The Torah tells us about Sarah (Bereishis 11:30) "Vatehi Sarah akarah,
ein lah valad
- Now Sarai was barren, she had no child." The Gemara in Yevamos 64a-b learns from this verse that not only did Sarah not give birth, she did not have a "beis velad" (uterus) at all.

Bereishis Rabbah 53:5 and 63:5 says that Sarah did not have "ikar mitrin."

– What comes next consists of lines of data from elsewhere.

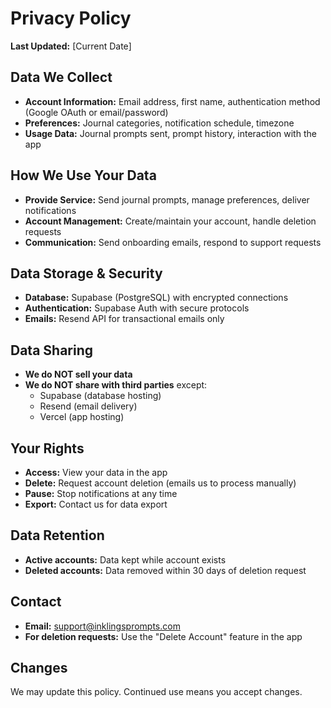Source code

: # Privacy Policy

**Last Updated:** [Current Date]

## Data We Collect
- **Account Information:** Email address, first name, authentication method (Google OAuth or email/password)
- **Preferences:** Journal categories, notification schedule, timezone
- **Usage Data:** Journal prompts sent, prompt history, interaction with the app

## How We Use Your Data
- **Provide Service:** Send journal prompts, manage preferences, deliver notifications
- **Account Management:** Create/maintain your account, handle deletion requests
- **Communication:** Send onboarding emails, respond to support requests

## Data Storage & Security
- **Database:** Supabase (PostgreSQL) with encrypted connections
- **Authentication:** Supabase Auth with secure protocols
- **Emails:** Resend API for transactional emails only

## Data Sharing
- **We do NOT sell your data**
- **We do NOT share with third parties** except:
  - Supabase (database hosting)
  - Resend (email delivery)
  - Vercel (app hosting)

## Your Rights
- **Access:** View your data in the app
- **Delete:** Request account deletion (emails us to process manually)
- **Pause:** Stop notifications at any time
- **Export:** Contact us for data export

## Data Retention
- **Active accounts:** Data kept while account exists
- **Deleted accounts:** Data removed within 30 days of deletion request

## Contact
- **Email:** support@inklingsprompts.com
- **For deletion requests:** Use the "Delete Account" feature in the app

## Changes
We may update this policy. Continued use means you accept changes.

This all seems to imply that Sarah did not have a uterus. But if that is the case, how could she have menstruated? Aside from the midrashim that she menstruated (e.g. Bava Metzia 87a), the Torah tells us (Bereishis 18:11) that Sarah had stopped menstruating due to her advanced age, clearly implying that when she was younger she had menstruated. (Cf. Rashi, Bereishis 18:8 that Sarah miraculously regained her menses.) Is this a midrash that contradicts science as we now understand it or can the two be somehow resolved?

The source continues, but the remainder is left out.